Cette attitude profonde invite aussi à renouveler notre regard sur le monde et la création. Augustin fut un homme de beauté et d’émerveillement. Converti, il reste un homme profondément sensible. Il s’enthousiasme et remercie Dieu devant la germination et la multiplication des grains de blé, ou devant un paysage harmonieux. Comprenant que la création, dans sa beauté sensible, peut mener la méditation vers le Créateur lui-même. Augustin voit là une étape nécessaire de la vie spirituelle : il faut remonter, au travers des choses sensibles et visibles, vers Dieu. Ce chemin passe par nos cœurs, car c’est dans ce sanctuaire que peut être purifié et ordonné l’amour des êtres créés.

Augustin nous propose alors une démarche très belle. En effet, les créatures, par elles-mêmes, n’ont ni voix ni cœur pour louer Dieu. Et pourtant : « Elles-mêmes louent Dieu en quelque manière – Comment louent-elles le Seigneur ? C’est qu’en les voyant, nous nous reportons au suprême ouvrier qui les a créées, et de là vient en nous la louange de Dieu ; or, quand on loue Dieu en considérant toutes les créatures, toutes les créatures louent Dieu. »

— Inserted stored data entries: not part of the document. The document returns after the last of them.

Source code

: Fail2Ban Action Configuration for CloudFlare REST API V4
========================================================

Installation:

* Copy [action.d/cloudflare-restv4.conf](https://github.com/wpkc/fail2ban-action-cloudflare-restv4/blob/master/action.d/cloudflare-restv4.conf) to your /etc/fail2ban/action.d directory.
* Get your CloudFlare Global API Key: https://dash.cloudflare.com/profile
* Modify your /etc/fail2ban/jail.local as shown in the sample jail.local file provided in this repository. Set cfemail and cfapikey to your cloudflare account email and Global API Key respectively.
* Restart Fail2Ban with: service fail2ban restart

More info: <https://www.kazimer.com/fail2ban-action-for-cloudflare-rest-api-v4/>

Le chrétien devient comme le « prêtre de la création », il offre celle-ci à Dieu, il est médiateur. L’âme de louange, – « âme eucharistique » – fait de la terre le chemin du ciel. Employons une expression augustinienne, et disons que notre cœur est vraiment l’encensoir de la louange de Dieu.

Nous élevons le monde par notre louange, et nous nous grandissons en l’accomplissant : C’est « le Seigneur lui-même qui nous engage à louer le Seigneur. Ce n’est point lui, mais nous que grandissent les louanges que nous lui donnons ; tes louanges n’élèvent point le Seigneur, tes blasphèmes ne l’abaissent point. Mais toi, en louant sa bonté, tu en deviens meilleur, et pire en le blasphémant. Pour lui, il demeure ce qu’il est dans sa bonté – C’est à nous que revient l’avantage de louer le Seigneur ».

Être louange

Néanmoins saint Augustin nous demande la cohérence. La vérité de la prière se vérifie dans l’engagement d’une vie. La prière est aussi un signe, qui ne doit pas mentir ; elle doit refléter l’authenticité profonde de notre charité intérieure, elle nous engage à l’unité de vie : « Louez le Seigneur, mais louez-le de tout vous-mêmes ; c’est-à-dire, non seulement de la langue, mais de la voix, mais aussi de toute votre conscience, dans toute votre vie, dans tous vos actes. Nous louons Dieu dans l’Église, maintenant que nous y sommes assemblés ; et que chacun se retire chez soi, il semble dès lors interrompre cette louange. Mais qu’il ne cesse de bien vivre, et il ne cesse de louer Dieu. Cesser de louer Dieu, c’est t’écarter de la justice, et de tout ce qui lui plaît. »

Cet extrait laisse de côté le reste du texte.